_Assignment_. From the very first line down to the line containing "# react-formify", write out the material exactly as it appears, and no more.
————————
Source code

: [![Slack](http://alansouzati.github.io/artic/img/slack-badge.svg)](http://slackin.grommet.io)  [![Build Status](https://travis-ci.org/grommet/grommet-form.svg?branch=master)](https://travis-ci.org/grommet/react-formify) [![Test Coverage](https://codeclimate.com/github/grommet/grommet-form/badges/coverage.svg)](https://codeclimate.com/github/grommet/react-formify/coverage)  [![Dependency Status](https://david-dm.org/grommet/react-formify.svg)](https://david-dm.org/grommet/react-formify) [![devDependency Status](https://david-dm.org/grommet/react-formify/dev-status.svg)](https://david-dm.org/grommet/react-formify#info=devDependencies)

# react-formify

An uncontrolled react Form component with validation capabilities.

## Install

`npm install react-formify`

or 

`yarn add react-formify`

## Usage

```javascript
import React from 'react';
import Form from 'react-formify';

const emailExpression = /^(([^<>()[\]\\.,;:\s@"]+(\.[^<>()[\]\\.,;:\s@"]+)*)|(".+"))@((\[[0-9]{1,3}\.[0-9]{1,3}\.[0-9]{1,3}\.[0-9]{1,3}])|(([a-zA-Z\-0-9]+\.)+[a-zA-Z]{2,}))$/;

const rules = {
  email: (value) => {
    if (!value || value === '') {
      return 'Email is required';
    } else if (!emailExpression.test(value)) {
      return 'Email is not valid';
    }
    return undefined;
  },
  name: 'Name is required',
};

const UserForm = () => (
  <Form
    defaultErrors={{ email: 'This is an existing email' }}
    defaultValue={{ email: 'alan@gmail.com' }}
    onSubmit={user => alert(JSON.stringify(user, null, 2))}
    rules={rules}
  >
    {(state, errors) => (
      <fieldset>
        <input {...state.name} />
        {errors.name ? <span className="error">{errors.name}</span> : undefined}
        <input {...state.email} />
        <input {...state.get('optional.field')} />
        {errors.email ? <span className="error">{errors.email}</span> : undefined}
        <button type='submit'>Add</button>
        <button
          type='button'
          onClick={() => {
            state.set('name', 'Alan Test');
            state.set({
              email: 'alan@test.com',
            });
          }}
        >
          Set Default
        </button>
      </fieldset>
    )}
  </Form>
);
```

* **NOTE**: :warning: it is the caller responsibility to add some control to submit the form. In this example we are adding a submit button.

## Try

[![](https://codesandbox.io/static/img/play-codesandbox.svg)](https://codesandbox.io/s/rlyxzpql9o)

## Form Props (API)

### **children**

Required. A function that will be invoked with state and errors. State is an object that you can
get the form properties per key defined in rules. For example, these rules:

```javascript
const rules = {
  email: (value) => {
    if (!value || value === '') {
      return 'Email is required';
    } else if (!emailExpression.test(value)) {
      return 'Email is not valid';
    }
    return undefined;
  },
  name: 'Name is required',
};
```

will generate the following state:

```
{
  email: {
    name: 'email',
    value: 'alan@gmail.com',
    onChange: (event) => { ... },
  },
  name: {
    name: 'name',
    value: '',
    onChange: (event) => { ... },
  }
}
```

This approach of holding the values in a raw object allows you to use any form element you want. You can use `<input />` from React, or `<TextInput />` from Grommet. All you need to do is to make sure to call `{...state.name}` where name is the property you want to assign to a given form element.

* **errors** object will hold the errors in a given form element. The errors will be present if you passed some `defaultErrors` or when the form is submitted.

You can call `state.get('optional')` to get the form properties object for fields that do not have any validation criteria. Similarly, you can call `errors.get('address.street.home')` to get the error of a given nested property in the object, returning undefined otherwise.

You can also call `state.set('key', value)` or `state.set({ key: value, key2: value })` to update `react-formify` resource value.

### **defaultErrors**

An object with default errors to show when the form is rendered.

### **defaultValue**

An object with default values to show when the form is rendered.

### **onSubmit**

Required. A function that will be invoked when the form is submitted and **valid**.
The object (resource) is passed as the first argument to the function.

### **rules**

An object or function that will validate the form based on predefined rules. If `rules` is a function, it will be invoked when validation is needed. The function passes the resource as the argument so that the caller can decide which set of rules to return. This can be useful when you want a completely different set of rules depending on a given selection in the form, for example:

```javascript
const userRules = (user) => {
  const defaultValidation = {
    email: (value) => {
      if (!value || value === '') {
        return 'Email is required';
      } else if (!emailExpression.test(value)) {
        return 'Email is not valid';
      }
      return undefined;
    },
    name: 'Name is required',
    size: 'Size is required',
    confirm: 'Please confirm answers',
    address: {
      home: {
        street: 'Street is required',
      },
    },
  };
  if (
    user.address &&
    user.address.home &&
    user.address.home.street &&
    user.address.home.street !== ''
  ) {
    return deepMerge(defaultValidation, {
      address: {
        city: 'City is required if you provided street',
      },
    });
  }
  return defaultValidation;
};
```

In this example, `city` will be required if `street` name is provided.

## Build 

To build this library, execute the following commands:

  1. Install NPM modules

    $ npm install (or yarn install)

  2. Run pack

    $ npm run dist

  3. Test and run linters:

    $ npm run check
————————
_Answer to the problem_.
Source code

: [![Slack](http://alansouzati.github.io/artic/img/slack-badge.svg)](http://slackin.grommet.io)  [![Build Status](https://travis-ci.org/grommet/grommet-form.svg?branch=master)](https://travis-ci.org/grommet/react-formify) [![Test Coverage](https://codeclimate.com/github/grommet/grommet-form/badges/coverage.svg)](https://codeclimate.com/github/grommet/react-formify/coverage)  [![Dependency Status](https://david-dm.org/grommet/react-formify.svg)](https://david-dm.org/grommet/react-formify) [![devDependency Status](https://david-dm.org/grommet/react-formify/dev-status.svg)](https://david-dm.org/grommet/react-formify#info=devDependencies)

# react-formify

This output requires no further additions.